A new project led by the National Renewable Energy Laboratory (NREL) aims to address the increasing need by tapping into underground geothermal reservoirs. By storing excess energy as thermal energy underground, energy generated at one time can be captured, stored, and recovered for use after many months or even seasons.
This project evaluates the technical and economic opportunities to hybridize concentrating solar power and periods of low-cost renewable electricity with geothermal reservoir thermal energy storage to provide these important storage capabilities at the national level.

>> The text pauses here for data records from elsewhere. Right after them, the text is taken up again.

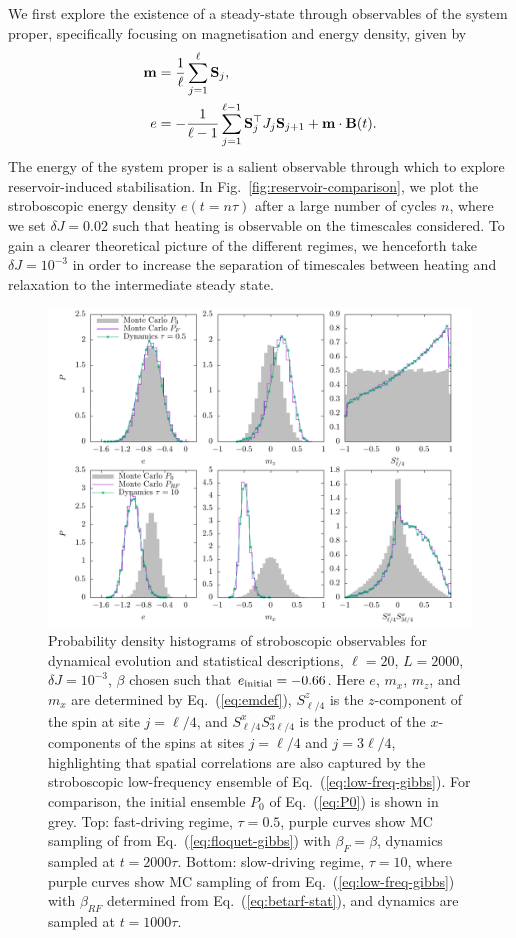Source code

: \documentclass[prl,aps,twocolumn,notitlepage,10pt]{revtex4-1}
\newcommand{\beA}{\begin{equation}\begin{aligned}}
\newcommand{\eeA}{\end{aligned}\end{equation}}
\begin{document}
We first explore the existence of a steady-state through observables of the
system proper, specifically focusing on magnetisation and energy density, given
by
\beA
{\bf m} &= \frac{1}{\ell} \sum_{j=1}^\ell {\bf S}_j ,\\
e &= - \frac{1}{\ell-1} \sum_{j=1}^{\ell-1} {\bf S}_j^\top J_j {\bf S}_{j+1} +  {\bf m} \cdot {\bf B}(t) . \label{eq:emdef}
\eeA
The energy of the system proper is a salient observable through which to
explore reservoir-induced stabilisation.
In Fig.~\ref{fig:reservoir-comparison}, we plot the stroboscopic energy density
$e(t=n\tau)$ after a large number of cycles $n$, where we set $\delta J = 0.02$
such that heating is observable on the timescales considered.
To gain a clearer theoretical picture of the different regimes, we henceforth
take $\delta J = 10^{-3}$ in order to increase the separation of timescales
between heating and relaxation to the intermediate steady state.
\begin{figure}[ht!]
  \includegraphics[width=\linewidth]{figs/fig-2-histogram-array.pdf}
  \caption{
  Probability density histograms of stroboscopic
  observables for dynamical evolution and statistical
  descriptions, $\ell=20$,
  $L=2000$, $\delta J = 10^{-3}$, $\beta$ chosen such
  that $e_{\rm initial}=-0.66$.
  Here $e$, $m_x$, $m_z$, and $m_x$ are determined by
  Eq.~(\ref{eq:emdef}), $S^z_{\ell/4}$ is the $z$-component of the
  spin at site $j=\ell/4$, and $S^x_{\ell/4} S^x_{3\ell/4}$ is
  the product of the $x$-components of the spins at sites $j=\ell/4$ and
  $j=3\ell/4$, highlighting that spatial correlations are also captured by the
  stroboscopic low-frequency ensemble of Eq.~(\ref{eq:low-freq-gibbs}).
  For comparison, the initial ensemble $P_0$ of Eq.~(\ref{eq:P0}) is
  shown in grey.
  Top: fast-driving regime, $\tau=0.5$, purple curves show MC sampling of from
  Eq.~(\ref{eq:floquet-gibbs}) with $\beta_{F} = \beta$, dynamics sampled at
  $t=2000\tau$.
  Bottom: slow-driving regime, $\tau=10$, where purple curves show MC
  sampling of from Eq.~(\ref{eq:low-freq-gibbs}) with $\beta_{RF}$ determined
  from Eq.~(\ref{eq:betarf-stat}), and dynamics are sampled at $t=1000\tau$.
  }
  \label{fig:histogram-array}
\end{figure}
\end{document}
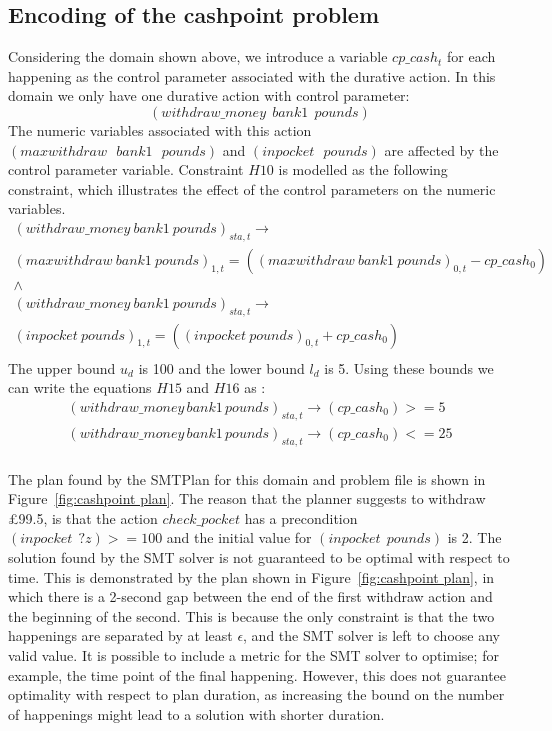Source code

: \subsection{Encoding of the cashpoint problem}

Considering the domain shown above, we introduce a variable $cp\_cash_t$ for each happening as the control parameter associated with the durative action. In this domain we only have one durative action with control parameter:
$$
(withdraw\_money \ \  bank1 \ \  pounds)
$$
The numeric variables associated with this action $(maxwithdraw \ \ \ bank1 \ \ \ pounds)$ and  $(inpocket \ \ \ pounds)$ are affected by the control parameter variable. Constraint $H10$ is modelled as the following constraint, which illustrates the effect of the control parameters on the numeric variables.
$$
\begin{array}{c}
(withdraw\_money\ bank1\ pounds)_{sta,t}  \rightarrow \\
(maxwithdraw\ bank1\ pounds)_{1,t} = ((maxwithdraw\ bank1\ pounds)_{0,t} - cp\_cash_0) \\
\wedge \\
(withdraw\_money\ bank1\ pounds)_{sta,t}  \rightarrow \\
(inpocket\ pounds)_{1,t} = ((inpocket\ pounds)_{0,t} + cp\_cash_0) \\
\end{array}
$$
The upper bound $u_d$ is 100 and the lower bound $l_d$ is 5. Using these bounds we can write the equations $H15$ and $H16$ as :
$$
\begin{array}{l}
(withdraw\_money \, bank1 \, pounds)_{sta,t}  \rightarrow (cp\_cash_0) >=  5 \\
(withdraw\_money \, bank1 \, pounds)_{sta,t}  \rightarrow (cp\_cash_0) <=  25  \\
\end{array}
$$

The plan found by the SMTPlan for this domain and problem file is shown in Figure~\ref{fig:cashpoint plan}. The reason that the planner suggests to withdraw \pounds99.5, is that the action $check\_pocket$ has a precondition $(inpocket \ \ ?z) >= 100$ and the initial value for $(inpocket \ \ pounds)$ is 2. The solution found by the SMT solver is not guaranteed to be optimal with respect to time. This is demonstrated by the plan shown in Figure~\ref{fig:cashpoint plan}, in which there is a 2-second gap between the end of the first withdraw action and the beginning of the second. This is because the only constraint is that the two happenings are separated by at least $\epsilon$, and the SMT solver is left to choose any valid value. It is possible to include a metric for the SMT solver to optimise; for example, the time point of the final happening. However, this does not guarantee optimality with respect to plan duration, as increasing the bound on the number of happenings might lead to a solution with shorter duration.


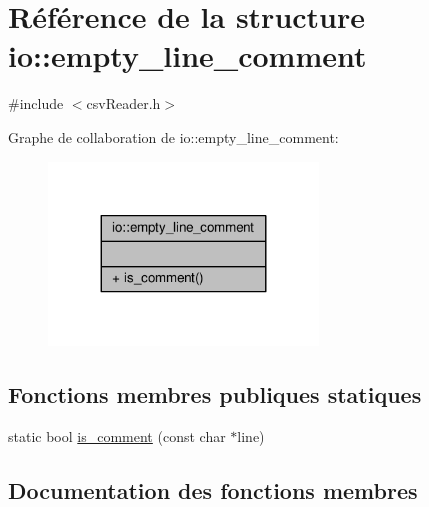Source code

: \hypertarget{structio_1_1empty__line__comment}{}\section{Référence de la structure io\+:\+:empty\+\_\+line\+\_\+comment}
\label{structio_1_1empty__line__comment}


{\ttfamily \#include $<$csv\+Reader.\+h$>$}



Graphe de collaboration de io\+:\+:empty\+\_\+line\+\_\+comment\+:\nopagebreak
\begin{figure}[H]
\begin{center}
\leavevmode
\includegraphics[width=203pt]{structio_1_1empty__line__comment__coll__graph}
\end{center}
\end{figure}
\subsection*{Fonctions membres publiques statiques}
\begin{DoxyCompactItemize}
\item 
static bool \hyperlink{structio_1_1empty__line__comment_a88e2cee044a9aafabf3e2a0e64fa5289}{is\+\_\+comment} (const char $\ast$line)
\end{DoxyCompactItemize}


\subsection{Documentation des fonctions membres}
\mbox{\label{structio_1_1empty__line__comment_a88e2cee044a9aafabf3e2a0e64fa5289}} 
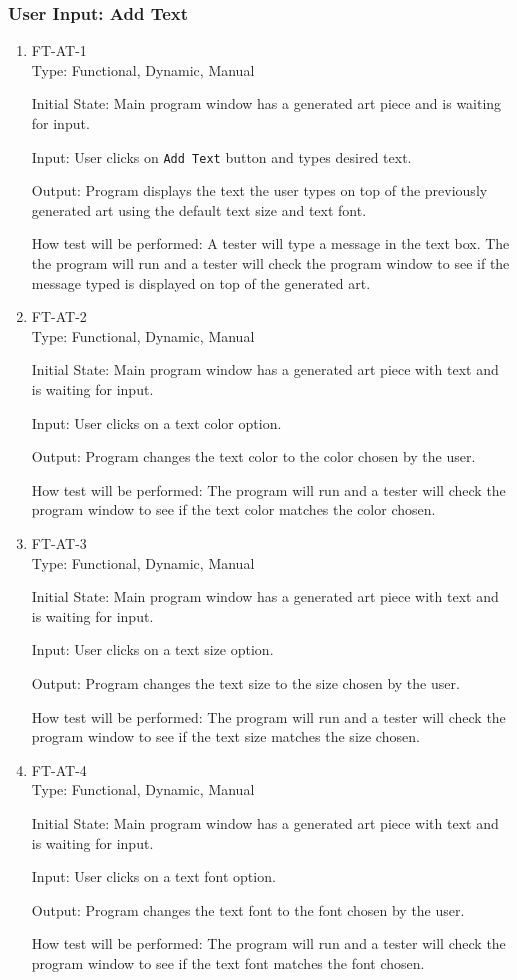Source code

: \documentclass[12pt, titlepage]{article}
\begin{document}
\subsubsection{User Input: Add Text}
\begin{enumerate}

\item{FT-AT-1}\\
Type: Functional, Dynamic, Manual

Initial State: Main program window has a generated art piece and is waiting for input. %

Input: User clicks on \texttt{Add Text} button and types desired text.

Output: Program displays the text the user types on top of the previously generated art using the default text size and text font.

How test will be performed: A tester will type a message in the text box. The the program will run and a tester will check the program window to see if the message typed is displayed on top of the generated art.

\item{FT-AT-2}\\
Type: Functional, Dynamic, Manual

Initial State: Main program window has a generated art piece with text and is waiting for input. %

Input: User clicks on a text color option.

Output: Program changes the text color to the color chosen by the user.

How test will be performed: The program will run and a tester will check the program window to see if the text color matches the color chosen.

\item{FT-AT-3}\\
Type: Functional, Dynamic, Manual

Initial State: Main program window has a generated art piece with text and is waiting for input. %

Input: User clicks on a text size option.

Output: Program changes the text size to the size chosen by the user.

How test will be performed: The program will run and a tester will check the program window to see if the text size matches the size chosen.

\item{FT-AT-4}\\
Type: Functional, Dynamic, Manual

Initial State: Main program window has a generated art piece with text and is waiting for input. %

Input: User clicks on a text font option.

Output: Program changes the text font to the font chosen by the user.

How test will be performed: The program will run and a tester will check the program window to see if the text font matches the font chosen.

\end{enumerate}
\end{document}
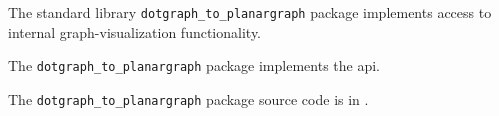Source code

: 
The standard library {\tt dotgraph\_to\_planargraph} package implements access to internal graph-visualization functionality. 

The {\tt dotgraph\_to\_planargraph} package implements the  api.

The {\tt dotgraph\_to\_planargraph} package source code is in .
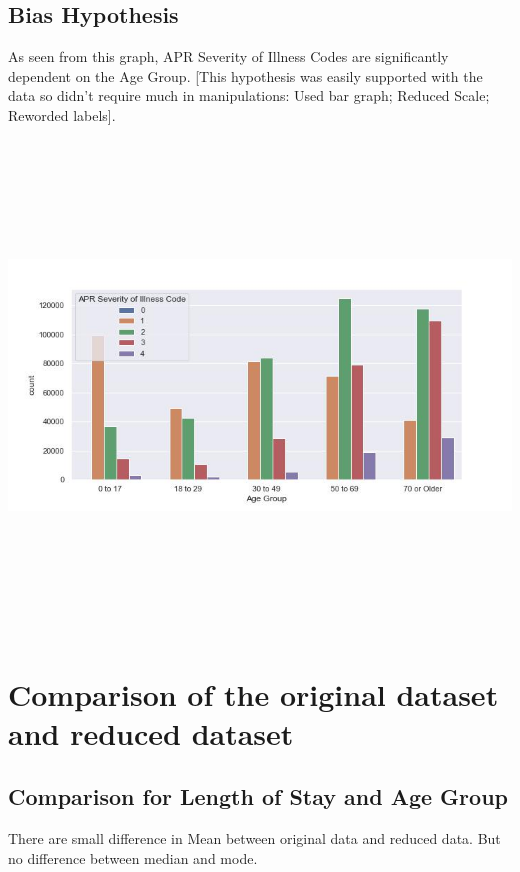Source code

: \documentclass[
	letterpaper, %
]{jdf}
\begin{document}
\subsection{Bias Hypothesis}
As seen from this graph,  APR Severity of Illness Codes are significantly dependent on the Age Group. [This hypothesis was easily supported with the data so didn’t require much in manipulations: Used bar graph; Reduced Scale; Reworded labels].
\begin{jdffigure}
\includegraphics[height=13cm]{Figures/code-age.jpg} \\
\label{fig:code-age-fair}%
\end{jdffigure}

\section{Comparison of the original dataset and reduced dataset}
\subsection{Comparison for Length of Stay and Age Group}
There are small difference in Mean between original data and reduced data. But no difference between median and mode. 
\end{document}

"This project will identify suitable sites for geothermal reservoir thermal energy storage, as well as investigate charging the system with thermal energy from two different sources—concentrating solar power and from heat pumps which can be run during periods of low-cost or negatively priced renewable electricity—allowing these systems to be deployed in nontraditional regions," said Guangdong Zhu, project lead and NREL group manager of thermal energy systems.
The recent kickoff meeting for this project brought together 20 participants from partnering entities to NREL's campus. In addition to NREL, partners on the project include the U.S. Department of Energy's Geothermal Technologies Office, Lawrence Berkeley National Laboratory, Idaho National Laboratory, Premier Resource Management, and Earthbridge Energy.
The national laboratories will work with Premier Resource Management on a case study to explore using legacy oil/gas reservoirs with solar thermal hybridization in California. They will also work with Earthbridge Energy on a case study to apply high-efficiency heat pump technologies to store excess wind power into water reservoirs in Texas.
"This project will also evaluate opportunities to reduce RTES (reservoir thermal energy storage) development costs, by leveraging already existing infrastructure and using, for example, depleted oil and gas reservoirs," said Jerry Carr, project officer at the U.S. Department of Energy's Geothermal Technologies Office.
While thermal storage in shallow aquifers has been successfully implemented in the United States and western Europe for decades, there are currently no commercial thermal storage projects in depleted oil and gas reservoirs. Not only will utilizing this resource promote significant cost savings, but it will also encourage oil and gas industries to participate in the transition to a decarbonized energy economy by leveraging existing capital and assets.
Stored thermal energy has the potential to generate electricity and directly produce heat that can be used by industrial processes. The energy can also be kept in cold storage reservoirs to be used for building and industrial cooling.
Ultimately, this project will aid in decarbonization and has the potential to support diversity, equity, and inclusion in energy storage planning and implementation if adopted in communities most impacted by high heating and cooling bills. Demonstrating the economic possibilities of stored thermal heating and cooling may promote wide-scale deployment of these systems. This will allow consumers to benefit from lower costs, improving accessibility in all communities.